第150話 スリーサイズのあれこれ(2)

 私はもともと漫画家になりたかったくらいですから、漫画が大好きです。


 小説書きだというのに、読んだ書籍に関しては活字よりも圧倒的に漫画のほうが多いと自負しており、結婚を機に大部分を処分しましたが、それまでは部屋の床が抜けそうなほどの漫画本の山が連なっておりました。その規模、友人が漫画喫茶代わりに泊まりで読みに来るほどです。


 とはいえ、基本的には単行本派で、漫画雑誌はあまり買ってはいませんでした。

 例外は週刊少年ジャンプ。

 これだけは現在に至っても毎週欠かさず購読しています。


 数年前まではジャンプも紙で買っていたのですが、居住スペースの兼ね合いで電子版に移行。その影響もあって、ここ数年はアプリで少年ジャンプ+も並行して愛読するようになりました。


 最近は、本誌に負けないくらいジャンプ+掲載作も人気になっていますね。

 私はその中でも「姫様“拷問”の時間です」が非常にお気に入りで、冬から始まったアニメ版も仕事後の癒しとして毎週楽しみに視聴しています。


 「姫様“拷問”の時間です」は、魔王軍に捕らわれた可憐な姫様が日夜、苛烈な拷問――という名の飯テロおよび接待――に屈して王国の秘密(?)を吐いていくという、ほのぼの系ギャグ漫画。
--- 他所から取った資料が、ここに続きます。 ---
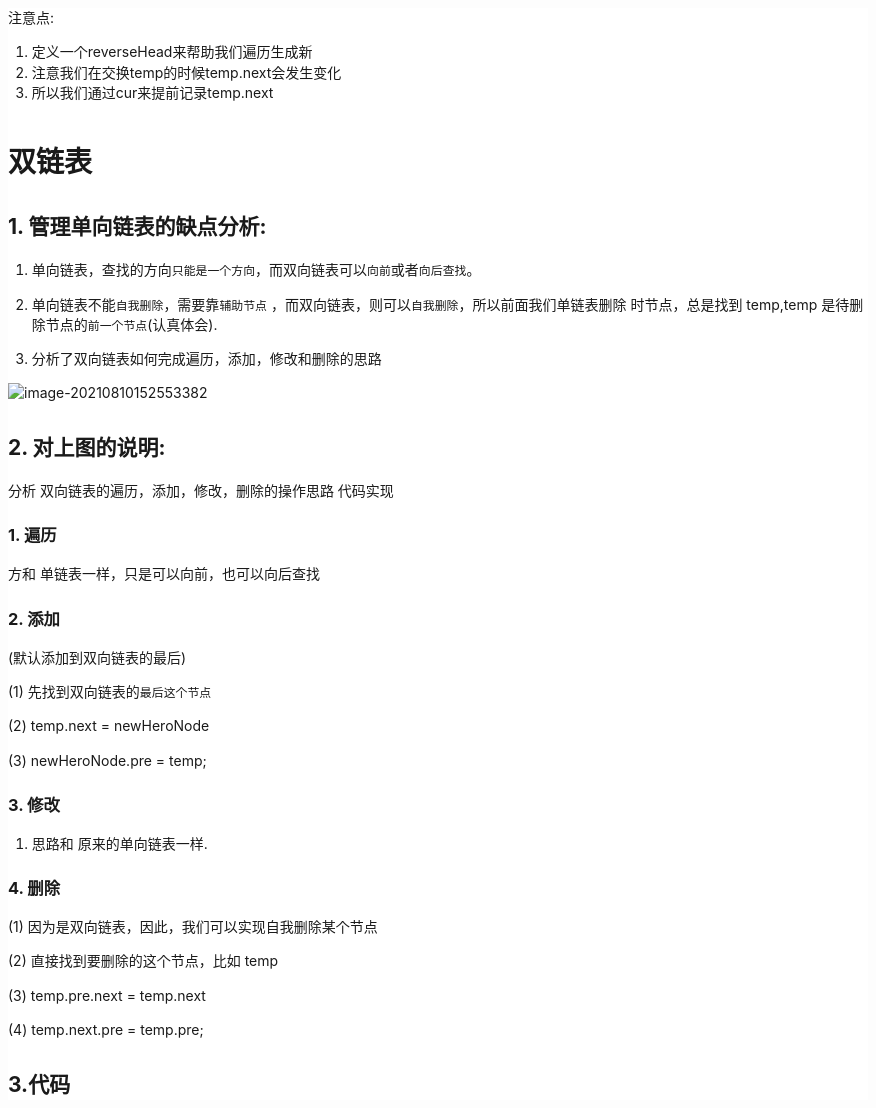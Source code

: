 注意点:

1. 定义一个reverseHead来帮助我们遍历生成新
2. 注意我们在交换temp的时候temp.next会发生变化
3. 所以我们通过cur来提前记录temp.next



# 双链表

## 1. 管理单向链表的缺点分析: 

1) 单向链表，查找的方向`只能是一个方向`，而双向链表可以`向前`或者`向后查找`。 

2) 单向链表不能`自我删除`，需要靠`辅助节点` ，而双向链表，则可以`自我删除`，所以前面我们单链表删除 时节点，总是找到 temp,temp 是待删除节点的`前一个节点`(认真体会). 

3) 分析了双向链表如何完成遍历，添加，修改和删除的思路

![image-20210810152553382](https://i0.hdslb.com/bfs/album/20b6411a9bf0aaeb0bb0952bdf13d9435bf791cc.png)

## 2. **对上图的说明**: 

分析 双向链表的遍历，添加，修改，删除的操作思路 代码实现 

### 1. 遍历

方和 单链表一样，只是可以向前，也可以向后查找 

### 2. 添加

(默认添加到双向链表的最后) 

(1) 先找到双向链表的`最后这个节点 `

(2) temp.next = newHeroNode 

(3) newHeroNode.pre = temp; 

### 3. 修改

1)  思路和 原来的单向链表一样. 

### 4. 删除

(1) 因为是双向链表，因此，我们可以实现自我删除某个节点 

(2) 直接找到要删除的这个节点，比如 temp 

(3) temp.pre.next = temp.next 

(4) temp.next.pre = temp.pre;



## 3.代码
 アニメ版は、エピソード間を補完するようなオリジナル描写がところどころに挿入されているものの、できるだけ原作のイメージを守ろうとしている心遣いが感じられ、毎週安定して眺められる作品に仕上がっています。


 ……ところが、ですよ。

 先日放送された第10話を視聴していた私は、とても動揺しました。


 アニメ版第10話は原作でいう29話。ビーチチャンバラの回です。

 姫様と拷問官たちが水着姿で和気藹々わきあいあい、キャッキャウフフとビーチでチャンバラに興じるのは原作と変わらないのですが――


 明らかに、姫様の、お胸が、盛られている!?


 姫様のビジュアルは、少女らしい可憐な体型。連載していくにつれて画風の変化もありつつも、胸ランク的には大中小でいえば、だいたい「中」寄りの「小」じゃないかなぁと認識されているサイズです。


 確かに、原作単行本のビーチチャンバラ回の姫様にも谷間はあるし、ちゃんとした胸の膨らみもあります。


 が、どう見てもアニメ版はサイズが1~2段階上がっているように見える。


 もちろん、アニメは一人で作るわけではありませんし、作画作業も何名も分担して行われます。カットごとに多少のブレがあるのはあたりまえです。1カットだけなら、作画担当の手癖などで説明がつきましょう。


 しかし、水着チャンバラ回全編を通して、なんともご立派。

 男性視聴者に対するサービスのつもりだったかもしれませんが、だったら2話の温泉回や5話のサウナ回の姫様が原作準拠の慎ましいお胸のままだったのはどういうことなのか……鑑賞中、スタッフの意図が見えてこなくて、ずっとモヤモヤした気持ちのままでした。


 いや、乳を盛るのが悪いと言っているわけではないのです。

 原作とはちょっと違うものの、姫様の意外な一面を見ることができて、新しい魅力に気づくことができました。

 例えるなら、何の興味も持っていなかったクラスの女子の何気ない夏の透けブラを見て、急に異性として意識してしまったような――そういう少年のときめきに近いものです(きもい)。


 ですが、私が気にかけているのはそこではない。


 この10話のおかげで、アニメ版しか見ていない視聴者が「姫様は巨乳だ」と可能性が生まれたことに動揺したのです。


 一度、構築されたイメージを覆すのは難しい。

 原作を履修済みの視聴者であればそのような勘違いはしないでしょうが、視聴者の全てが原作をチェックしているわけではありません。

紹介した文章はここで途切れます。